== Segment start ==
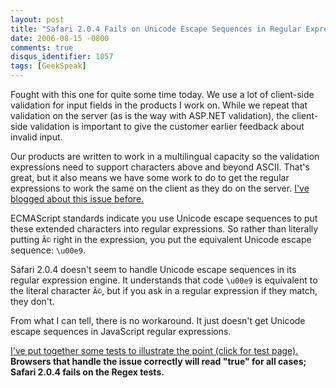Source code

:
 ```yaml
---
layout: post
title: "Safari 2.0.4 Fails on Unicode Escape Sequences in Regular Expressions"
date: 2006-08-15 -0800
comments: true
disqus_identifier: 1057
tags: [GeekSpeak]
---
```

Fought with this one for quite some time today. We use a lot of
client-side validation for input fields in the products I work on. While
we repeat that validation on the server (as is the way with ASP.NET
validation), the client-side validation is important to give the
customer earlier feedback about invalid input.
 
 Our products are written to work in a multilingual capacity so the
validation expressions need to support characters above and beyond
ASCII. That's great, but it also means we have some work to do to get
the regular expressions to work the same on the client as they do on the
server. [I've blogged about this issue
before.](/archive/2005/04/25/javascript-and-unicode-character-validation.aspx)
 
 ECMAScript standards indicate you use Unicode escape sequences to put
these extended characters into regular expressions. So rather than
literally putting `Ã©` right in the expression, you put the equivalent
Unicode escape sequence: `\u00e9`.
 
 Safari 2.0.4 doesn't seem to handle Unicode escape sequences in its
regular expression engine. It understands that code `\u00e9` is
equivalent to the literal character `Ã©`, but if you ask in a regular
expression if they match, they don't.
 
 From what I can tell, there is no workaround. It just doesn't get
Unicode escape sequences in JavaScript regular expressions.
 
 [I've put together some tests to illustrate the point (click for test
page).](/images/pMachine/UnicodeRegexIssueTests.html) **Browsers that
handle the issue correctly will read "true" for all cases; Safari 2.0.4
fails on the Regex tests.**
== Segment end ==
== Segment start ==
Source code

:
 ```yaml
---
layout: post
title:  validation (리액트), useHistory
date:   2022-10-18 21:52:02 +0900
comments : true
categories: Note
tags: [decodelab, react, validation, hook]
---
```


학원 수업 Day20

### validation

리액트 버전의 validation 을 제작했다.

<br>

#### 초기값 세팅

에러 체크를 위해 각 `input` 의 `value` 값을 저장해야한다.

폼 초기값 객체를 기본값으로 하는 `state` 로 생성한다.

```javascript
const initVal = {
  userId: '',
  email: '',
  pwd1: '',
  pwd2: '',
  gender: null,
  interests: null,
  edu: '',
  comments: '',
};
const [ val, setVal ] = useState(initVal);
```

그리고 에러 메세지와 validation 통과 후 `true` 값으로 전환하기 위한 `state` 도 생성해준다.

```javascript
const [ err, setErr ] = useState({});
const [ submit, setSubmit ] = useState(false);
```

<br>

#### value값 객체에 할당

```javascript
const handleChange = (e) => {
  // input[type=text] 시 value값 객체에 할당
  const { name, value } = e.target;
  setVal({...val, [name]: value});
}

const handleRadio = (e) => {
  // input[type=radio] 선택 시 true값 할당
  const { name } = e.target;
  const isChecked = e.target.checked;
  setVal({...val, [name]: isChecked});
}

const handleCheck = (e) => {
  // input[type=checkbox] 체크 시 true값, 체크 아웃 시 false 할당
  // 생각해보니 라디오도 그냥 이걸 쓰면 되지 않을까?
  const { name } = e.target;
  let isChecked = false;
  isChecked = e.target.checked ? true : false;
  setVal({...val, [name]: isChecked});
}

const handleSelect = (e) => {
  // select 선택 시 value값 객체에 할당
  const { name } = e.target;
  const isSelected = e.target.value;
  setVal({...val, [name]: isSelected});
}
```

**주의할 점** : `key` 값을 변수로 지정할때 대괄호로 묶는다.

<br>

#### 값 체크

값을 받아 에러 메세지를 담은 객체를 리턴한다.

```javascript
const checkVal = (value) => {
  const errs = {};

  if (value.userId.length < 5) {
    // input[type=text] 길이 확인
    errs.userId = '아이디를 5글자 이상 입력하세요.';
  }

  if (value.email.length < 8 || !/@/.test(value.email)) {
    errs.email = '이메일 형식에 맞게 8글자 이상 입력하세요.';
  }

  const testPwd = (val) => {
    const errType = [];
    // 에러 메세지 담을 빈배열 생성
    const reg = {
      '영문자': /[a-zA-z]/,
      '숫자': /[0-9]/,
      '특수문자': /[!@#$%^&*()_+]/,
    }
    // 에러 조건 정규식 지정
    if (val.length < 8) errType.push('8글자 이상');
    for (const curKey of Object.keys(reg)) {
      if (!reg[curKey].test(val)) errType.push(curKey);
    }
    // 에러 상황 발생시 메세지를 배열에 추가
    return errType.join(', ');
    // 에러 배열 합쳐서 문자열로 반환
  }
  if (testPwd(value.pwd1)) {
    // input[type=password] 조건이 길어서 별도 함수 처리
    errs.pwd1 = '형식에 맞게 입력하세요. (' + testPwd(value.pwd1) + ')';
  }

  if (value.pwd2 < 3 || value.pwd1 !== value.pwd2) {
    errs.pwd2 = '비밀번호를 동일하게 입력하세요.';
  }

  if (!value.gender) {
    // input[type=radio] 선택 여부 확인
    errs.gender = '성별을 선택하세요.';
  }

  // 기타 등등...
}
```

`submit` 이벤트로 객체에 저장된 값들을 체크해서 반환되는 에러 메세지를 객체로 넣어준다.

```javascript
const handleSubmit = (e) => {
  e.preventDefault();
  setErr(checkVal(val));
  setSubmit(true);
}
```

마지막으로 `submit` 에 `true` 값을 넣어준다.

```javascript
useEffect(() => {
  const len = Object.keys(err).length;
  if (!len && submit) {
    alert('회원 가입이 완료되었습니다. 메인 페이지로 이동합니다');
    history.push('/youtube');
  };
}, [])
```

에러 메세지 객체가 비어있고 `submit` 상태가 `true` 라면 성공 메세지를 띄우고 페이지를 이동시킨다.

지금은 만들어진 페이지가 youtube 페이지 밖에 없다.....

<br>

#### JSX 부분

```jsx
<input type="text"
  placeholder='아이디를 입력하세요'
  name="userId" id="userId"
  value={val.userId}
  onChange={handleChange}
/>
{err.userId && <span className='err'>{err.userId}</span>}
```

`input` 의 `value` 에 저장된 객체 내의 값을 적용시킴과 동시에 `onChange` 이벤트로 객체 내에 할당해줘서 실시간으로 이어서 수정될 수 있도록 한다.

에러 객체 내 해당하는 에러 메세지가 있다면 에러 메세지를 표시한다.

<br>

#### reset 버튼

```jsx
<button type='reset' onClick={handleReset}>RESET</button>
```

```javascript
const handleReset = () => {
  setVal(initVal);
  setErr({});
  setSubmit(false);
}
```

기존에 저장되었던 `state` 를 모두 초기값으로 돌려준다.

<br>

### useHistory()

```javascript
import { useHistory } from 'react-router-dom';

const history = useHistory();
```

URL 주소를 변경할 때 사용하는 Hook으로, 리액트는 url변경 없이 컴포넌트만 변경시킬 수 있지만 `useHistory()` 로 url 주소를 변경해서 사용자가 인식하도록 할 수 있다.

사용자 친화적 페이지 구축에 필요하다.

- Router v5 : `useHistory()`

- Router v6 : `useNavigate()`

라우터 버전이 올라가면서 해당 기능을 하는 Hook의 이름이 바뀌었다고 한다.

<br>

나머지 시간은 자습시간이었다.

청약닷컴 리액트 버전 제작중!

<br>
== Segment end ==
Determine how many lines in the listing above hold the word "errType", and reply with that number only.

Response area: 4